Title: Nothing Lasts Forever: Harnessing Ephemeral Signals for Dynamic Scene Perception
Mark Sheinin (Weizmann Institute of Science)
Abstract: Most computer vision algorithms rely on inference from static scene features such as object textures and edges. However, some scene information can be uniquely retrieved by sensing transient signals that exist for only a short duration. For example, a person’s footsteps in a hallway generate minute surface vibrations that may reveal the person’s walking path if sensed on the floor. Moreover, each footstep can generate a thermal footprint, which can also reveal the same information if imaged in the infrared domain. In this talk, I will cover two projects focusing on inference from such ephemeral signals. First, I will discuss how sensing vibrations at multiple surface points enables the localization of transient disturbance sources, such as the impact of a ping-pong ball on a table or a person’s footsteps on the floor. Then, I will describe a novel active vision system that combines thermal imaging with laser illumination to enable dynamic vision tasks like object tracking, structure from motion, and optical flow by painting and tracking transient heat patterns on completely textureless objects.
Biography: Mark Sheinin is an assistant professor at the Computer Science department at the Weizmann Institute of Science. Before that, he was a postdoctoral research associate at Carnegie Mellon University’s Robotic Institute. He received his Ph.D. in Electrical Engineering from the Technion—Israel Institute of Technology in 2019. His work has received the Best Student Paper Award at CVPR 2017 and the Best Paper Honorable Mention Award at CVPR 2022. His research focuses on expanding the capabilities of computer vision beyond conventional imaging.

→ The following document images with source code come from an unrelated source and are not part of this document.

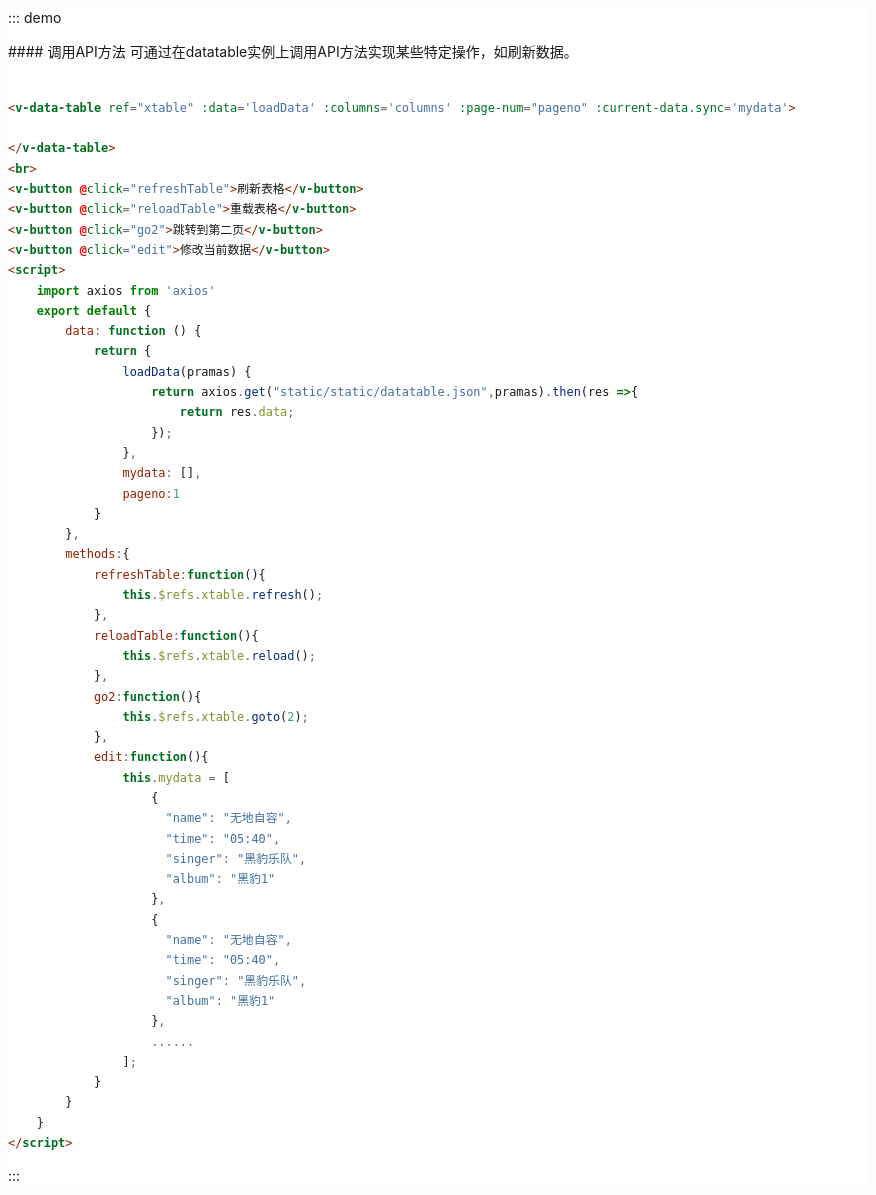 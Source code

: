 ::: demo
<summary>
  #### 调用API方法
  可通过在datatable实例上调用API方法实现某些特定操作，如刷新数据。
</summary>

```html

<v-data-table ref="xtable" :data='loadData' :columns='columns' :page-num="pageno" :current-data.sync='mydata'>
      
</v-data-table>
<br>
<v-button @click="refreshTable">刷新表格</v-button>
<v-button @click="reloadTable">重载表格</v-button>
<v-button @click="go2">跳转到第二页</v-button>
<v-button @click="edit">修改当前数据</v-button>
<script>
    import axios from 'axios'
    export default {
        data: function () {
            return {
                loadData(pramas) {
                    return axios.get("static/static/datatable.json",pramas).then(res =>{
                        return res.data;
                    });
                },
                mydata: [],
                pageno:1
            }
        },
        methods:{
            refreshTable:function(){
                this.$refs.xtable.refresh();
            },
            reloadTable:function(){
                this.$refs.xtable.reload();
            },
            go2:function(){
                this.$refs.xtable.goto(2);
            },
            edit:function(){
                this.mydata = [
                    {
                      "name": "无地自容",
                      "time": "05:40",
                      "singer": "黑豹乐队",
                      "album": "黑豹1"
                    },
                    {
                      "name": "无地自容",
                      "time": "05:40",
                      "singer": "黑豹乐队",
                      "album": "黑豹1"
                    },
                    ......
                ];
            }
        }
    }
</script>

```
:::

Title: Multimodal Foundation Models
Abstract: I will discuss the role of multimodality in learning – specifically, how to learn a single “foundation” model that can predict an arbitrary set of modalities given another arbitrary set of modalities, and how multimodality could be leveraged to learn a better single-modal representation. I will overview our past works on this topic, e.g., 4M (https://4m.epfl.ch/) and MultiMAE (https://multimae.epfl.ch/), follow-up works, and future explorations.
Biography: Amir Zamir is an Assistant Professor of computer science at the Swiss Federal Institute of Technology (EPFL). His research is in computer vision and machine learning. Before joining EPFL in 2020, he was with UC Berkeley, Stanford, and UCF. He has received paper awards at SIGGRAPH 2022, CVPR 2020, CVPR 2018, CVPR 2016, and the NVIDIA Pioneering Research Award 2018, PAMI Everingham Prize 2022, and ECCV/ECVA Young Researcher Award 2022. His research has been covered by press outlets, such as The New York Times or Forbes. He was also the computer vision and machine learning chief scientist of Aurora Solar, a Forbes AI 50 company, from 2015 to 2022.